● Required work
Filter out all lines without the word "target" from the data below, please, and copy the rest.

● Information shown

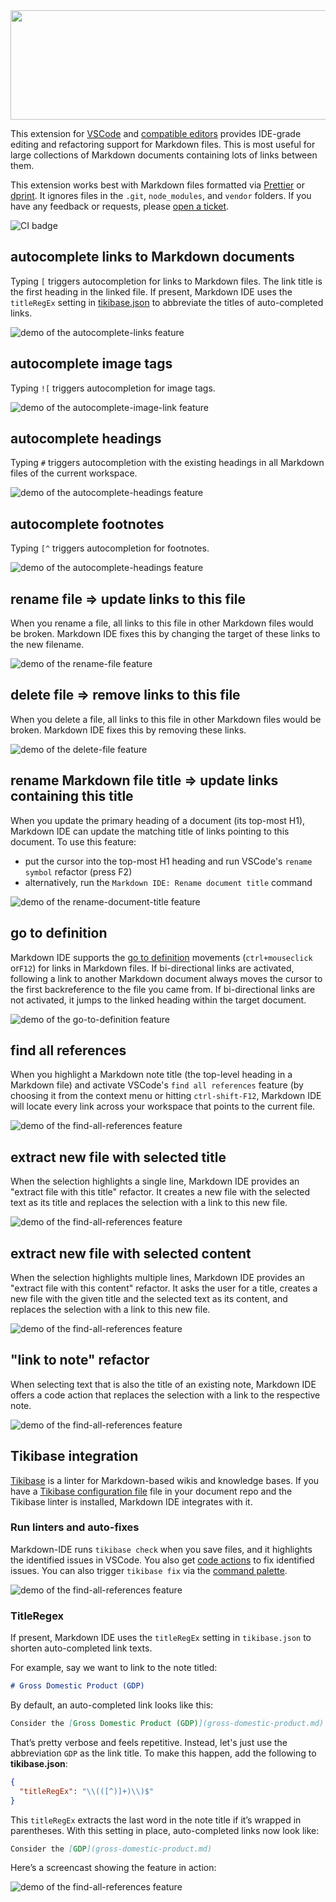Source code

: <center>
<img src="documentation/logo_800.png" width="800" height="175">
</center>

This extension for [VSCode](https://code.visualstudio.com) and
[compatible editors](https://open-vsx.org) provides IDE-grade editing and
refactoring support for Markdown files. This is most useful for large
collections of Markdown documents containing lots of links between them.

This extension works best with Markdown files formatted via
[Prettier](https://prettier.io) or [dprint](https://dprint.dev). It ignores
files in the `.git`, `node_modules`, and `vendor` folders. If you have any
feedback or requests, please
[open a ticket](https://github.com/kevgo/vscode-markdown-ide/issues).

![CI badge](https://github.com/kevgo/vscode-markdown-ide/actions/workflows/main.yml/badge.svg)

## autocomplete links to Markdown documents

Typing `[` triggers autocompletion for links to Markdown files. The link title
is the first heading in the linked file. If present, Markdown IDE uses the
`titleRegEx` setting in [tikibase.json](https://github.com/kevgo/tikibase) to
abbreviate the titles of auto-completed links.

<picture>
  <source media="(prefers-color-scheme: light)" srcset="https://raw.githubusercontent.com/kevgo/vscode-markdown-ide/main/documentation/autocomplete-link-light.gif">
  <source media="(prefers-color-scheme: dark)" srcset="https://raw.githubusercontent.com/kevgo/vscode-markdown-ide/main/documentation/autocomplete-link-dark.gif">
  <img alt="demo of the autocomplete-links feature" src="https://raw.githubusercontent.com/kevgo/vscode-markdown-ide/main/documentation/autocomplete-link-light.gif">
</picture>

## autocomplete image tags

Typing `![` triggers autocompletion for image tags.

<picture>
  <source media="(prefers-color-scheme: light)" srcset="https://raw.githubusercontent.com/kevgo/vscode-markdown-ide/main/documentation/autocomplete-image-link-light.gif">
  <source media="(prefers-color-scheme: dark)" srcset="https://raw.githubusercontent.com/kevgo/vscode-markdown-ide/main/documentation/autocomplete-image-link-dark.gif">
  <img alt="demo of the autocomplete-image-link feature" src="https://raw.githubusercontent.com/kevgo/vscode-markdown-ide/main/documentation/autocomplete-image-link-light.gif">
</picture>

## autocomplete headings

Typing `#` triggers autocompletion with the existing headings in all Markdown
files of the current workspace.

<picture>
  <source media="(prefers-color-scheme: light)" srcset="https://raw.githubusercontent.com/kevgo/vscode-markdown-ide/main/documentation/autocomplete-heading-light.gif">
  <source media="(prefers-color-scheme: dark)" srcset="https://raw.githubusercontent.com/kevgo/vscode-markdown-ide/main/documentation/autocomplete-heading-dark.gif">
  <img alt="demo of the autocomplete-headings feature" src="https://raw.githubusercontent.com/kevgo/vscode-markdown-ide/main/documentation/autocomplete-heading-light.gif">
</picture>

## autocomplete footnotes

Typing `[^` triggers autocompletion for footnotes.

<picture>
  <source media="(prefers-color-scheme: light)" srcset="https://raw.githubusercontent.com/kevgo/vscode-markdown-ide/main/documentation/autocomplete-footnote-light.gif">
  <source media="(prefers-color-scheme: dark)" srcset="https://raw.githubusercontent.com/kevgo/vscode-markdown-ide/main/documentation/autocomplete-footnote-dark.gif">
  <img alt="demo of the autocomplete-headings feature" src="https://raw.githubusercontent.com/kevgo/vscode-markdown-ide/main/documentation/autocomplete-footnote-light.gif">
</picture>

## rename file ⇒ update links to this file

When you rename a file, all links to this file in other Markdown files would be
broken. Markdown IDE fixes this by changing the target of these links to the new
filename.

<picture>
  <source media="(prefers-color-scheme: light)" srcset="https://raw.githubusercontent.com/kevgo/vscode-markdown-ide/main/documentation/rename-file-light.gif">
  <source media="(prefers-color-scheme: dark)" srcset="https://raw.githubusercontent.com/kevgo/vscode-markdown-ide/main/documentation/rename-file-dark.gif">
  <img alt="demo of the rename-file feature" src="https://raw.githubusercontent.com/kevgo/vscode-markdown-ide/main/documentation/rename-file-light.gif">
</picture>

## delete file ⇒ remove links to this file

When you delete a file, all links to this file in other Markdown files would be
broken. Markdown IDE fixes this by removing these links.

<picture>
  <source media="(prefers-color-scheme: light)" srcset="https://raw.githubusercontent.com/kevgo/vscode-markdown-ide/main/documentation/delete-file-light.gif">
  <source media="(prefers-color-scheme: dark)" srcset="https://raw.githubusercontent.com/kevgo/vscode-markdown-ide/main/documentation/delete-file-dark.gif">
  <img alt="demo of the delete-file feature" src="https://raw.githubusercontent.com/kevgo/vscode-markdown-ide/main/documentation/delete-file-light.gif">
</picture>

## rename Markdown file title ⇒ update links containing this title

When you update the primary heading of a document (its top-most H1), Markdown
IDE can update the matching title of links pointing to this document. To use
this feature:

- put the cursor into the top-most H1 heading and run VSCode's `rename symbol`
  refactor (press F2)
- alternatively, run the `Markdown IDE: Rename document title` command

<picture>
  <source media="(prefers-color-scheme: light)" srcset="https://raw.githubusercontent.com/kevgo/vscode-markdown-ide/main/documentation/rename-document-title-light.gif">
  <source media="(prefers-color-scheme: dark)" srcset="https://raw.githubusercontent.com/kevgo/vscode-markdown-ide/main/documentation/rename-document-title-dark.gif">
  <img alt="demo of the rename-document-title feature" src="https://raw.githubusercontent.com/kevgo/vscode-markdown-ide/main/documentation/rename-document-title-light.gif">
</picture>

## go to definition

Markdown IDE supports the
[go to definition](https://code.visualstudio.com/docs/editor/editingevolved#_go-to-definition)
movements (`ctrl+mouseclick` or`F12`) for links in Markdown files. If
bi-directional links are activated, following a link to another Markdown
document always moves the cursor to the first backreference to the file you came
from. If bi-directional links are not activated, it jumps to the linked heading
within the target document.

<picture>
  <source media="(prefers-color-scheme: light)" srcset="https://raw.githubusercontent.com/kevgo/vscode-markdown-ide/main/documentation/go-to-definition-light.gif">
  <source media="(prefers-color-scheme: dark)" srcset="https://raw.githubusercontent.com/kevgo/vscode-markdown-ide/main/documentation/go-to-definition-dark.gif">
  <img alt="demo of the go-to-definition feature" src="https://raw.githubusercontent.com/kevgo/vscode-markdown-ide/main/documentation/go-to-definition-light.gif">
</picture>

## find all references

When you highlight a Markdown note title (the top-level heading in a Markdown
file) and activate VSCode's `find all references` feature (by choosing it from
the context menu or hitting `ctrl-shift-F12`, Markdown IDE will locate every
link across your workspace that points to the current file.

<picture>
  <source media="(prefers-color-scheme: light)" srcset="https://raw.githubusercontent.com/kevgo/vscode-markdown-ide/main/documentation/find-all-references-light.gif">
  <source media="(prefers-color-scheme: dark)" srcset="https://raw.githubusercontent.com/kevgo/vscode-markdown-ide/main/documentation/find-all-references-dark.gif">
  <img alt="demo of the find-all-references feature" src="https://raw.githubusercontent.com/kevgo/vscode-markdown-ide/main/documentation/find-all-references-light.gif">
</picture>

## extract new file with selected title

When the selection highlights a single line, Markdown IDE provides an "extract
file with this title" refactor. It creates a new file with the selected text as
its title and replaces the selection with a link to this new file.

<picture>
  <source media="(prefers-color-scheme: light)" srcset="https://raw.githubusercontent.com/kevgo/vscode-markdown-ide/main/documentation/extract-file-with-title-light.gif">
  <source media="(prefers-color-scheme: dark)" srcset="https://raw.githubusercontent.com/kevgo/vscode-markdown-ide/main/documentation/extract-file-with-title-dark.gif">
  <img alt="demo of the find-all-references feature" src="https://raw.githubusercontent.com/kevgo/vscode-markdown-ide/main/documentation/extract-file-with-title-light.gif">
</picture>

## extract new file with selected content

When the selection highlights multiple lines, Markdown IDE provides an "extract
file with this content" refactor. It asks the user for a title, creates a new
file with the given title and the selected text as its content, and replaces the
selection with a link to this new file.

<picture>
  <source media="(prefers-color-scheme: light)" srcset="https://raw.githubusercontent.com/kevgo/vscode-markdown-ide/main/documentation/extract-file-with-body-light.gif">
  <source media="(prefers-color-scheme: dark)" srcset="https://raw.githubusercontent.com/kevgo/vscode-markdown-ide/main/documentation/extract-file-with-body-dark.gif">
  <img alt="demo of the find-all-references feature" src="https://raw.githubusercontent.com/kevgo/vscode-markdown-ide/main/documentation/extract-file-with-body-light.gif">
</picture>

## "link to note" refactor

When selecting text that is also the title of an existing note, Markdown IDE
offers a code action that replaces the selection with a link to the respective
note.

<picture>
  <source media="(prefers-color-scheme: light)" srcset="https://raw.githubusercontent.com/kevgo/vscode-markdown-ide/main/documentation/link-to-note-light.gif">
  <source media="(prefers-color-scheme: dark)" srcset="https://raw.githubusercontent.com/kevgo/vscode-markdown-ide/main/documentation/link-to-note-dark.gif">
  <img alt="demo of the find-all-references feature" src="https://raw.githubusercontent.com/kevgo/vscode-markdown-ide/main/documentation/link-to-note-light.gif">
</picture>

## Tikibase integration

[Tikibase](https://github.com/kevgo/tikibase) is a linter for Markdown-based
wikis and knowledge bases. If you have a
[Tikibase configuration file](https://github.com/kevgo/tikibase?tab=readme-ov-file#configuration)
file in your document repo and the Tikibase linter is installed, Markdown IDE
integrates with it.

### Run linters and auto-fixes

Markdown-IDE runs `tikibase check` when you save files, and it highlights the
identified issues in VSCode. You also get
[code actions](https://code.visualstudio.com/docs/editor/refactoring) to fix
identified issues. You can also trigger `tikibase fix` via the
[command palette](https://code.visualstudio.com/docs/getstarted/userinterface#_command-palette).

<picture>
  <source media="(prefers-color-scheme: light)" srcset="https://raw.githubusercontent.com/kevgo/vscode-markdown-ide/main/documentation/tikibase-fix-light.gif">
  <source media="(prefers-color-scheme: dark)" srcset="https://raw.githubusercontent.com/kevgo/vscode-markdown-ide/main/documentation/tikibase-fix-dark.gif">
  <img alt="demo of the find-all-references feature" src="https://raw.githubusercontent.com/kevgo/vscode-markdown-ide/main/documentation/tikibase-fix-light.gif">
</picture>

### TitleRegex

If present, Markdown IDE uses the `titleRegEx` setting in `tikibase.json` to
shorten auto-completed link texts.

For example, say we want to link to the note titled:

```md
# Gross Domestic Product (GDP)
```

By default, an auto-completed link looks like this:

```md
Consider the [Gross Domestic Product (GDP)](gross-domestic-product.md)
```

That’s pretty verbose and feels repetitive. Instead, let's just use the
abbreviation `GDP` as the link title. To make this happen, add the following to
**tikibase.json**:

```json
{
  "titleRegEx": "\\(([^)]+)\\)$"
}
```

This `titleRegEx` extracts the last word in the note title if it’s wrapped in
parentheses. With this setting in place, auto-completed links now look like:

```md
Consider the [GDP](gross-domestic-product.md)
```

Here’s a screencast showing the feature in action:

<picture>
  <source media="(prefers-color-scheme: light)" srcset="https://raw.githubusercontent.com/kevgo/vscode-markdown-ide/main/documentation/tikibase-fix-light.gif">
  <source media="(prefers-color-scheme: dark)" srcset="https://raw.githubusercontent.com/kevgo/vscode-markdown-ide/main/documentation/tikibase-fix-dark.gif">
  <img alt="demo of the find-all-references feature" src="https://raw.githubusercontent.com/kevgo/vscode-markdown-ide/main/documentation/tikibase-fix-light.gif">
</picture>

● Output of the exercise
broken. Markdown IDE fixes this by changing the target of these links to the new
within the target document.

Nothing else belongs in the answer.